Required work | Retype the data that follows line by line, exactly, and leave its pictures out.

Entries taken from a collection

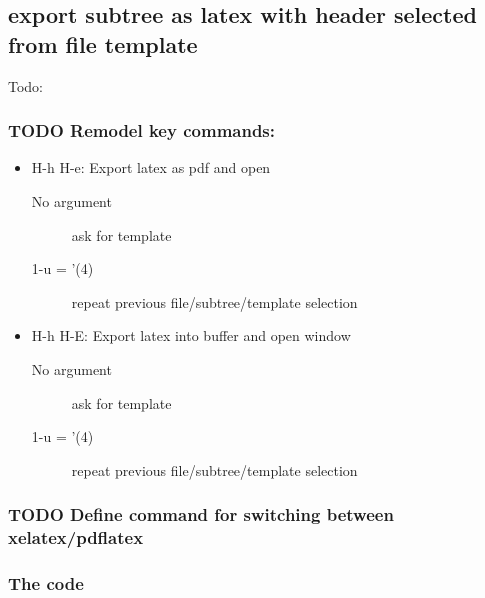\documentclass[10pt]{article}
\begin{document}
\subsection{export subtree as latex with header selected from file template}
\label{sec-11-1}

Todo:

\subsubsection{{\bfseries\sffamily TODO} Remodel key commands:}
\label{sec-11-1-1}
\begin{itemize}
\item H-h H-e: Export latex as pdf and open
\begin{description}
\item[{No argument}] ask for template
\item[{1-u = '(4)}] repeat previous file/subtree/template selection
\end{description}
\item H-h H-E: Export latex into buffer and open window
\begin{description}
\item[{No argument}] ask for template
\item[{1-u = '(4)}] repeat previous file/subtree/template selection
\end{description}
\end{itemize}

\subsubsection{{\bfseries\sffamily TODO} Define command for switching between xelatex/pdflatex}
\label{sec-11-1-2}

\subsubsection{The code}
\label{sec-11-1-3}
\end{document}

Answer space |
\documentclass[10pt]{article}
\begin{document}
\subsection{export subtree as latex with header selected from file template}
\label{sec-11-1}

Todo:

\subsubsection{{\bfseries\sffamily TODO} Remodel key commands:}
\label{sec-11-1-1}
\begin{itemize}
\item H-h H-e: Export latex as pdf and open
\begin{description}
\item[{No argument}] ask for template
\item[{1-u = '(4)}] repeat previous file/subtree/template selection
\end{description}
\item H-h H-E: Export latex into buffer and open window
\begin{description}
\item[{No argument}] ask for template
\item[{1-u = '(4)}] repeat previous file/subtree/template selection
\end{description}
\end{itemize}

\subsubsection{{\bfseries\sffamily TODO} Define command for switching between xelatex/pdflatex}
\label{sec-11-1-2}

\subsubsection{The code}
\label{sec-11-1-3}
\end{document}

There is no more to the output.